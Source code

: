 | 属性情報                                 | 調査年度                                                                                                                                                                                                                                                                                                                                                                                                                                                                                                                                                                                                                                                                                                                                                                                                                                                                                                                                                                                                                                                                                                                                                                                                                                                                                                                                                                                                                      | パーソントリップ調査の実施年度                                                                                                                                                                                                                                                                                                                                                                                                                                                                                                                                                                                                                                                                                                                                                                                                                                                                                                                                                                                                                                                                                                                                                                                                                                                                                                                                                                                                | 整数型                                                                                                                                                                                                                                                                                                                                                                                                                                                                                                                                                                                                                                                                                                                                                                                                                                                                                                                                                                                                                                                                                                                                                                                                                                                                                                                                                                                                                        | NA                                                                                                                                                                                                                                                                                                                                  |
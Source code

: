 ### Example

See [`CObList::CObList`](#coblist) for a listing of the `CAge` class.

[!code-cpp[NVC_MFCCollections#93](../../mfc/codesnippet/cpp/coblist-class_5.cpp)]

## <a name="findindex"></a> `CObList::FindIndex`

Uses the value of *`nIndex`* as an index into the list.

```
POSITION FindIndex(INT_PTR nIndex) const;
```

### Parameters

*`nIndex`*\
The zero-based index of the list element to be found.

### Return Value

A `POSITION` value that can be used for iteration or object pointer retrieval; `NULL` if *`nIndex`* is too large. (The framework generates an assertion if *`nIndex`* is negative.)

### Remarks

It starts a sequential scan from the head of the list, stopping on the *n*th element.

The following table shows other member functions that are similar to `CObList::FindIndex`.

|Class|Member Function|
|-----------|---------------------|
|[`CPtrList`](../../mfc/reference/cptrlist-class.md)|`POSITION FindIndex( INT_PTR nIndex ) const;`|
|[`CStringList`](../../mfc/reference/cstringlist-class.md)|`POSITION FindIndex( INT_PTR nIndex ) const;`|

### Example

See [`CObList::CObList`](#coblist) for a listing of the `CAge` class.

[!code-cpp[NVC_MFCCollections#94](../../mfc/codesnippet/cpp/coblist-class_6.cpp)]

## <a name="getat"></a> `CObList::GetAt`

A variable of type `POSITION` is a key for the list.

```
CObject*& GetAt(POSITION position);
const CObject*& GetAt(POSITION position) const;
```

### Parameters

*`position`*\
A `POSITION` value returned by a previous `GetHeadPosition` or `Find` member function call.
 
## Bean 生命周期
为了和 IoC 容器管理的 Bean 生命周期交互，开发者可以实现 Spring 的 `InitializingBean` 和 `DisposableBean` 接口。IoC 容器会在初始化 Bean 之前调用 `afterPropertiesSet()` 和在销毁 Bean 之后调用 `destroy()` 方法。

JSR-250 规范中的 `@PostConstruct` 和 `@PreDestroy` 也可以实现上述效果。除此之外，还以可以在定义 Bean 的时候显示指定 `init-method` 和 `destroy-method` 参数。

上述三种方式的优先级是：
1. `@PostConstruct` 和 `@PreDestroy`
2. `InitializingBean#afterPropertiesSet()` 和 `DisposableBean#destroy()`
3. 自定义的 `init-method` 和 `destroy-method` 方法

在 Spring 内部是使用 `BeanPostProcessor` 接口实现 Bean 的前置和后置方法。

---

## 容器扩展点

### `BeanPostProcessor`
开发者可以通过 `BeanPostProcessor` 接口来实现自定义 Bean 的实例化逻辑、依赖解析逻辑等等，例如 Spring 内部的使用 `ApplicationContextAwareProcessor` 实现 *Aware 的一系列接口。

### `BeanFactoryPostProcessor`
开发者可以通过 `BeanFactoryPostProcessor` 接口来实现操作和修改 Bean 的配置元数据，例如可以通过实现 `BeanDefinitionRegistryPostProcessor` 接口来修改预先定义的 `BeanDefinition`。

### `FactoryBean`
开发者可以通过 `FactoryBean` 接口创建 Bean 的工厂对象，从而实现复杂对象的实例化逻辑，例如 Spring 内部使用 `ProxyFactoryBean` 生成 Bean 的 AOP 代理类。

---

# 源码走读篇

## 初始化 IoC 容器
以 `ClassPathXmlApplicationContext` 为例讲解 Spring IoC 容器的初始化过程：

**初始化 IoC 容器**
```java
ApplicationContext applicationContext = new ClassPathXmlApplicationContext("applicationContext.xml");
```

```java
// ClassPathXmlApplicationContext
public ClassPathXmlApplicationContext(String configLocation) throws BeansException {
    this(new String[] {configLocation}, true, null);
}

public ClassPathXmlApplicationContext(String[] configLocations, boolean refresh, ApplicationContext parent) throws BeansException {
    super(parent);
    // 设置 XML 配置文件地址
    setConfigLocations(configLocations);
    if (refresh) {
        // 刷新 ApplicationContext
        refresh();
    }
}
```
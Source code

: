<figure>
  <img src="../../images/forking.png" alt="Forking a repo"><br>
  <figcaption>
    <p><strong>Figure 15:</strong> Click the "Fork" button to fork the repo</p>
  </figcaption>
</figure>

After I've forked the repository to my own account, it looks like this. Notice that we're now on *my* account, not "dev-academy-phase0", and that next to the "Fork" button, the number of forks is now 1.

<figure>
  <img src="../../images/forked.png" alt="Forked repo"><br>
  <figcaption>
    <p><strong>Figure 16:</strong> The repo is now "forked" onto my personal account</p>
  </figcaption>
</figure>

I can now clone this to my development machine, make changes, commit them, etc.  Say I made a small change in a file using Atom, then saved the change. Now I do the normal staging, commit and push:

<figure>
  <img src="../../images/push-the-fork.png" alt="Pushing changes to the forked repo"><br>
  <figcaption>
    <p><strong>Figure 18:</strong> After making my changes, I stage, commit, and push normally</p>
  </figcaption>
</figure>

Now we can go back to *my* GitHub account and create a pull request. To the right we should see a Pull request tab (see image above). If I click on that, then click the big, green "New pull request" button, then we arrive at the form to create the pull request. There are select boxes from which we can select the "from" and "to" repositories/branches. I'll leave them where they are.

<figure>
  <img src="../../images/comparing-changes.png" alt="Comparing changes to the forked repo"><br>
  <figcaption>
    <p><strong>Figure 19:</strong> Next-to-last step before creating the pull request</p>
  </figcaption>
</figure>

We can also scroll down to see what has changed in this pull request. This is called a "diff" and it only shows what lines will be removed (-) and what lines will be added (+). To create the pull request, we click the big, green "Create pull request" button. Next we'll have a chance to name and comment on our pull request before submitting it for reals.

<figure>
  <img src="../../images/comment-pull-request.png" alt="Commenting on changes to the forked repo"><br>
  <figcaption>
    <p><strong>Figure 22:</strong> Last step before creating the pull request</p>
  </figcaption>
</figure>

^^^^^^^^^^^^^^^^

= Assignment =
The records above need to be written out again. Keep them exact.

= Solution for this task =
Source code

: | 属性情報                                 | 調査年度                                                                                                                                                                                                                                                                                                                                                                                                                                                                                                                                                                                                                                                                                                                                                                                                                                                                                                                                                                                                                                                                                                                                                                                                                                                                                                                                                                                                                      | パーソントリップ調査の実施年度                                                                                                                                                                                                                                                                                                                                                                                                                                                                                                                                                                                                                                                                                                                                                                                                                                                                                                                                                                                                                                                                                                                                                                                                                                                                                                                                                                                                | 整数型                                                                                                                                                                                                                                                                                                                                                                                                                                                                                                                                                                                                                                                                                                                                                                                                                                                                                                                                                                                                                                                                                                                                                                                                                                                                                                                                                                                                                        | NA                                                                                                                                                                                                                                                                                                                                  |
Source code

: ### Example

See [`CObList::CObList`](#coblist) for a listing of the `CAge` class.

[!code-cpp[NVC_MFCCollections#93](../../mfc/codesnippet/cpp/coblist-class_5.cpp)]

## <a name="findindex"></a> `CObList::FindIndex`

Uses the value of *`nIndex`* as an index into the list.

```
POSITION FindIndex(INT_PTR nIndex) const;
```

### Parameters

*`nIndex`*\
The zero-based index of the list element to be found.

### Return Value

A `POSITION` value that can be used for iteration or object pointer retrieval; `NULL` if *`nIndex`* is too large. (The framework generates an assertion if *`nIndex`* is negative.)

### Remarks

It starts a sequential scan from the head of the list, stopping on the *n*th element.

The following table shows other member functions that are similar to `CObList::FindIndex`.

|Class|Member Function|
|-----------|---------------------|
|[`CPtrList`](../../mfc/reference/cptrlist-class.md)|`POSITION FindIndex( INT_PTR nIndex ) const;`|
|[`CStringList`](../../mfc/reference/cstringlist-class.md)|`POSITION FindIndex( INT_PTR nIndex ) const;`|

### Example

See [`CObList::CObList`](#coblist) for a listing of the `CAge` class.

[!code-cpp[NVC_MFCCollections#94](../../mfc/codesnippet/cpp/coblist-class_6.cpp)]

## <a name="getat"></a> `CObList::GetAt`

A variable of type `POSITION` is a key for the list.

```
CObject*& GetAt(POSITION position);
const CObject*& GetAt(POSITION position) const;
```

### Parameters

*`position`*\
A `POSITION` value returned by a previous `GetHeadPosition` or `Find` member function call.
 
## Bean 生命周期
为了和 IoC 容器管理的 Bean 生命周期交互，开发者可以实现 Spring 的 `InitializingBean` 和 `DisposableBean` 接口。IoC 容器会在初始化 Bean 之前调用 `afterPropertiesSet()` 和在销毁 Bean 之后调用 `destroy()` 方法。

JSR-250 规范中的 `@PostConstruct` 和 `@PreDestroy` 也可以实现上述效果。除此之外，还以可以在定义 Bean 的时候显示指定 `init-method` 和 `destroy-method` 参数。

上述三种方式的优先级是：
1. `@PostConstruct` 和 `@PreDestroy`
2. `InitializingBean#afterPropertiesSet()` 和 `DisposableBean#destroy()`
3. 自定义的 `init-method` 和 `destroy-method` 方法

在 Spring 内部是使用 `BeanPostProcessor` 接口实现 Bean 的前置和后置方法。

---

## 容器扩展点

### `BeanPostProcessor`
开发者可以通过 `BeanPostProcessor` 接口来实现自定义 Bean 的实例化逻辑、依赖解析逻辑等等，例如 Spring 内部的使用 `ApplicationContextAwareProcessor` 实现 *Aware 的一系列接口。

### `BeanFactoryPostProcessor`
开发者可以通过 `BeanFactoryPostProcessor` 接口来实现操作和修改 Bean 的配置元数据，例如可以通过实现 `BeanDefinitionRegistryPostProcessor` 接口来修改预先定义的 `BeanDefinition`。

### `FactoryBean`
开发者可以通过 `FactoryBean` 接口创建 Bean 的工厂对象，从而实现复杂对象的实例化逻辑，例如 Spring 内部使用 `ProxyFactoryBean` 生成 Bean 的 AOP 代理类。

---

# 源码走读篇

## 初始化 IoC 容器
以 `ClassPathXmlApplicationContext` 为例讲解 Spring IoC 容器的初始化过程：

**初始化 IoC 容器**
```java
ApplicationContext applicationContext = new ClassPathXmlApplicationContext("applicationContext.xml");
```

```java
// ClassPathXmlApplicationContext
public ClassPathXmlApplicationContext(String configLocation) throws BeansException {
    this(new String[] {configLocation}, true, null);
}

public ClassPathXmlApplicationContext(String[] configLocations, boolean refresh, ApplicationContext parent) throws BeansException {
    super(parent);
    // 设置 XML 配置文件地址
    setConfigLocations(configLocations);
    if (refresh) {
        // 刷新 ApplicationContext
        refresh();
    }
}
```
Source code

:<figure>
  <img src="../../images/forking.png" alt="Forking a repo"><br>
  <figcaption>
    <p><strong>Figure 15:</strong> Click the "Fork" button to fork the repo</p>
  </figcaption>
</figure>

After I've forked the repository to my own account, it looks like this. Notice that we're now on *my* account, not "dev-academy-phase0", and that next to the "Fork" button, the number of forks is now 1.

<figure>
  <img src="../../images/forked.png" alt="Forked repo"><br>
  <figcaption>
    <p><strong>Figure 16:</strong> The repo is now "forked" onto my personal account</p>
  </figcaption>
</figure>

I can now clone this to my development machine, make changes, commit them, etc.  Say I made a small change in a file using Atom, then saved the change. Now I do the normal staging, commit and push:

<figure>
  <img src="../../images/push-the-fork.png" alt="Pushing changes to the forked repo"><br>
  <figcaption>
    <p><strong>Figure 18:</strong> After making my changes, I stage, commit, and push normally</p>
  </figcaption>
</figure>

Now we can go back to *my* GitHub account and create a pull request. To the right we should see a Pull request tab (see image above). If I click on that, then click the big, green "New pull request" button, then we arrive at the form to create the pull request. There are select boxes from which we can select the "from" and "to" repositories/branches. I'll leave them where they are.

<figure>
  <img src="../../images/comparing-changes.png" alt="Comparing changes to the forked repo"><br>
  <figcaption>
    <p><strong>Figure 19:</strong> Next-to-last step before creating the pull request</p>
  </figcaption>
</figure>

We can also scroll down to see what has changed in this pull request. This is called a "diff" and it only shows what lines will be removed (-) and what lines will be added (+). To create the pull request, we click the big, green "Create pull request" button. Next we'll have a chance to name and comment on our pull request before submitting it for reals.

<figure>
  <img src="../../images/comment-pull-request.png" alt="Commenting on changes to the forked repo"><br>
  <figcaption>
    <p><strong>Figure 22:</strong> Last step before creating the pull request</p>
  </figcaption>
</figure>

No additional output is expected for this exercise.